Does this vary based on the size/quantity of the input JSON files? I would expect this to hold regardless of size/quantity of the input files? Further, isn't CPython's implementation already native code? If so, I would expect the bottleneck to be allocating the output objects or pressure on the GC or something?
# interpreter time spent here looping
for file_name in stuff:
# interpreter: do stuff with file name, load file into string, etc.
str_data = ...
# interpreter: dispatch call to native function
# native: actually perform json.loads
data = json.loads(str_data)
# interpreter: time spent processing the data
# what happens as native time goes to zero (json parse time decreases)?
# answer: interpreter time dominates
PyPy is a JITed language though, so the interpreted bits are much faster. OP is making the point that Python 3/CPython is so slow that speeding up json.loads is a premature (and unnecessary) optimization.
I've been working with a 90gb JSON file recently. I'd probably start counting a file as large at around 100mb.
It's the perfect solution because you can use the same decoder + something like jq for debugging and manipulation on the command line.
It isn't quite "awk-ish", not quite cut/join/sort/uniq. But also not quite graphql? Which I suppose would be the "natural" language for a json-query tool?
I feel like I'm missing a piece - and missing out...
Filter out empty or null values:
I seem to either end up with unwieldy, long/verbose solutions - or shorter ones that does not work :)
I tend to get 90% of the way with jq and then awk/sed/grep my way to the desired result (jq -r).
I'm guessing that OP wasn't parsing a single 90Gb object, but a stream of many newline delimited JSON objects.
Plus the human element helps.
I wish that were true. Alas it really was a 90gb object. Actually, the first thing I did was split it by top-level key before processing further.
No, it's no.
>Clearly, no JSON parser provides a significant gain on parse speed of small JSON documents, when you define large as those where parse time is significant.

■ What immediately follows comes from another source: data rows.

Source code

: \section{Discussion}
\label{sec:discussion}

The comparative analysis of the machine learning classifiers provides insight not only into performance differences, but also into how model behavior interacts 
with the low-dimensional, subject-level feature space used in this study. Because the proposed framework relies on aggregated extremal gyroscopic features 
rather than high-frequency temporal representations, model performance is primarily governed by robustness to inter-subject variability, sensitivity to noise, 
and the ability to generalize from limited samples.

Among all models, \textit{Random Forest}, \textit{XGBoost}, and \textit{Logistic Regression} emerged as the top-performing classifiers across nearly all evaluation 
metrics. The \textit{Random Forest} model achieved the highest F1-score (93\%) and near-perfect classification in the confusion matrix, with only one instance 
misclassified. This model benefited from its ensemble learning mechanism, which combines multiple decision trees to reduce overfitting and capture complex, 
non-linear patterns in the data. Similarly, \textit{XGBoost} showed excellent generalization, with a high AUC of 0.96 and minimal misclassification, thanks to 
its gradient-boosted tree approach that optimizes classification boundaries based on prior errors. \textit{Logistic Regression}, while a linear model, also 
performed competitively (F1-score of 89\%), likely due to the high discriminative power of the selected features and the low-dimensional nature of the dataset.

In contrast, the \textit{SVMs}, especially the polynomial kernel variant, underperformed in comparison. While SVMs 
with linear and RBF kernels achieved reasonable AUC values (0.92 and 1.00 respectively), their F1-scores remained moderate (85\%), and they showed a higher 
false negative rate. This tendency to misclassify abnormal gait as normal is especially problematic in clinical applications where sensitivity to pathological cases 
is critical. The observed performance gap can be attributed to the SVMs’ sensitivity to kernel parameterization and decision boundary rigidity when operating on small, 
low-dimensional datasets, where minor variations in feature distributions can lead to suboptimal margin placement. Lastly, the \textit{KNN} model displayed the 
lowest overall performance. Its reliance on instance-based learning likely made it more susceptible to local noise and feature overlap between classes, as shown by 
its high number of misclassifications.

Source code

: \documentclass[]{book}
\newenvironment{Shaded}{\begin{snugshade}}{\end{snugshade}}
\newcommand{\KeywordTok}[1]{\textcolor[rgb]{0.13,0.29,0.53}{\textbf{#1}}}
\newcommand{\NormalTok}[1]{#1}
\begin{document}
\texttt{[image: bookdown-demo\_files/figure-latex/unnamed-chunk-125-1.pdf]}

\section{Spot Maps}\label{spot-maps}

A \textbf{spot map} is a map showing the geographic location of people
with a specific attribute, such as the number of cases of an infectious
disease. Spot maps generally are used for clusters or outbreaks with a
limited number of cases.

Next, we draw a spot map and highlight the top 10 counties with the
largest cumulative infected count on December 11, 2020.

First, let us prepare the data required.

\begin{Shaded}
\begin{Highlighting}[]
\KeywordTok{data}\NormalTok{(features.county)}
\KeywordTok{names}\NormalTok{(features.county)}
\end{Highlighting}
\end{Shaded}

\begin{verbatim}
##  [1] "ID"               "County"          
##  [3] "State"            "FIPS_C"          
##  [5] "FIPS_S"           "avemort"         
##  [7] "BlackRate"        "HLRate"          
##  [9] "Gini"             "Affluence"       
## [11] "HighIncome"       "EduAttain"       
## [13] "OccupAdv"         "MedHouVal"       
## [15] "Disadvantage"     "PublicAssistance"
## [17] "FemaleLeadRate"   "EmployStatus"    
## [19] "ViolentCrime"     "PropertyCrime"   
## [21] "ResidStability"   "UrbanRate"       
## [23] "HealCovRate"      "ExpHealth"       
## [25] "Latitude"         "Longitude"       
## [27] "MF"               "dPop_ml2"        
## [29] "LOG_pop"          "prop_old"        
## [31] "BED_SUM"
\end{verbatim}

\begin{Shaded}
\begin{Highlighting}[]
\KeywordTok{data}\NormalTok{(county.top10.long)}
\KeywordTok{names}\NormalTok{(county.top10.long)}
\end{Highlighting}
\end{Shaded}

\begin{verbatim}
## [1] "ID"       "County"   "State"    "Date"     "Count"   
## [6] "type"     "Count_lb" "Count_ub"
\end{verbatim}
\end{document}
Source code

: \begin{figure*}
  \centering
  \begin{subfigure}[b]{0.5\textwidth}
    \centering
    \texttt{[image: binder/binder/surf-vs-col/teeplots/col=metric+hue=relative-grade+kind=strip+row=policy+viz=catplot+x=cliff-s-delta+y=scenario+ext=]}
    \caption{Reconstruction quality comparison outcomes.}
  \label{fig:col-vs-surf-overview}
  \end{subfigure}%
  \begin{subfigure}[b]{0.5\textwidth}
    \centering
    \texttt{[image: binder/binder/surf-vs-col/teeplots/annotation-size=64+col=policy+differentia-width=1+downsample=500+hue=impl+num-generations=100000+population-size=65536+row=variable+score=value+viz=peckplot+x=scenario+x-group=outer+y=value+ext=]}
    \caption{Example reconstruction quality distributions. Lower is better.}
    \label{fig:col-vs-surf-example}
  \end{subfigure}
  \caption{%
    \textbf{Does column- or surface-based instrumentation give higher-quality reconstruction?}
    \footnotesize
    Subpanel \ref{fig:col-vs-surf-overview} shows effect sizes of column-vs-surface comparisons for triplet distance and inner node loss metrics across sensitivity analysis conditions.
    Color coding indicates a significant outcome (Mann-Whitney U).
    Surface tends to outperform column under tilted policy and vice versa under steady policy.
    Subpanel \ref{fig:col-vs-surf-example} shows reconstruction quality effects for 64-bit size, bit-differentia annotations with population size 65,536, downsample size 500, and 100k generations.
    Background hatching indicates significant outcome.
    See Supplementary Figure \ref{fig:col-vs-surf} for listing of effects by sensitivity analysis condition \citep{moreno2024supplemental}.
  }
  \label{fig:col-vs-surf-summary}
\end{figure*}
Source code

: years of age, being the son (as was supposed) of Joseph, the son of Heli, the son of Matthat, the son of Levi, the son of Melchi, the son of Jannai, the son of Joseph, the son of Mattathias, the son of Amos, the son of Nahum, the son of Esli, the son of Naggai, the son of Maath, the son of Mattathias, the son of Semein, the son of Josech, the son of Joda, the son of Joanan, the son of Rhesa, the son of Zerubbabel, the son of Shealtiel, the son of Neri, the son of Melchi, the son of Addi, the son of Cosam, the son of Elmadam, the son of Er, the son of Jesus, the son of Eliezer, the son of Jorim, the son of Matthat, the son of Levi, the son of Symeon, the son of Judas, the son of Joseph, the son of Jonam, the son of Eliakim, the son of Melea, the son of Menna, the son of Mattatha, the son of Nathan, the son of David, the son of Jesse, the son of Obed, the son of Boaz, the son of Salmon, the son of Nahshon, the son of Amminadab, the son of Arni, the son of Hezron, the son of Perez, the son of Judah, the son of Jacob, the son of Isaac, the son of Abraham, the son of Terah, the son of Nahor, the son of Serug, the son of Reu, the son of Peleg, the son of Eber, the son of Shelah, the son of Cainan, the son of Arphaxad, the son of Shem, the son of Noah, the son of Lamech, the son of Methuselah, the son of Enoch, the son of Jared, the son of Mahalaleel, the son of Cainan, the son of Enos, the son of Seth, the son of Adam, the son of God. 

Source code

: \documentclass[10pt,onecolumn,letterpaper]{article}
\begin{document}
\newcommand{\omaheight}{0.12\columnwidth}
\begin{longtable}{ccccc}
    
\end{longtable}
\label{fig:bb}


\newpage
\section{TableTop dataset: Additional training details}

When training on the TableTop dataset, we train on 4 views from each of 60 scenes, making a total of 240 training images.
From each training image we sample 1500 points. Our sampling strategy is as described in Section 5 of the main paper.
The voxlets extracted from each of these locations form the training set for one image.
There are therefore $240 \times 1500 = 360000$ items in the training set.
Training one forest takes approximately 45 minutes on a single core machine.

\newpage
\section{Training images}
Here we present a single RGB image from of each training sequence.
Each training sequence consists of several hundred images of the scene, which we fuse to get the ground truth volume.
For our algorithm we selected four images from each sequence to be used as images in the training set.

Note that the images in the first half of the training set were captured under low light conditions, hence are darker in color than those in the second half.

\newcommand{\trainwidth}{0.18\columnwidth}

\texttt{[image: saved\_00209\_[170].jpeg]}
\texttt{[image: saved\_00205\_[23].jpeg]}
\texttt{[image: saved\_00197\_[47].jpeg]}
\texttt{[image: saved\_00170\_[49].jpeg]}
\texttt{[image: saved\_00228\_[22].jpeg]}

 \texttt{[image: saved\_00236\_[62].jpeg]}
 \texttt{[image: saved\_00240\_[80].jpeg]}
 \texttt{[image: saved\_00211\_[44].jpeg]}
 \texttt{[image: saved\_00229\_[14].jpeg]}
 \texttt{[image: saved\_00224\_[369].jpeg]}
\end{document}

A rather bizarre deduction.
E.g. "define large as those where parse time is significant".
So let's say a large file is one whose parse time is > 10 seconds.
So, while looking at small, ie. < 10 second parse time files, if a JSON parser takes files that others load in 500ms and load them in 20ms, then that's "a significant gain on parse speed of small JSON documents"...
We didn't have to change any of the definitions...
They can be huge changes. With slightly larger docs we had a setup that had to return batches of results back. The bottleneck was absolutely the single thread part of the API encoding and decoding JSON.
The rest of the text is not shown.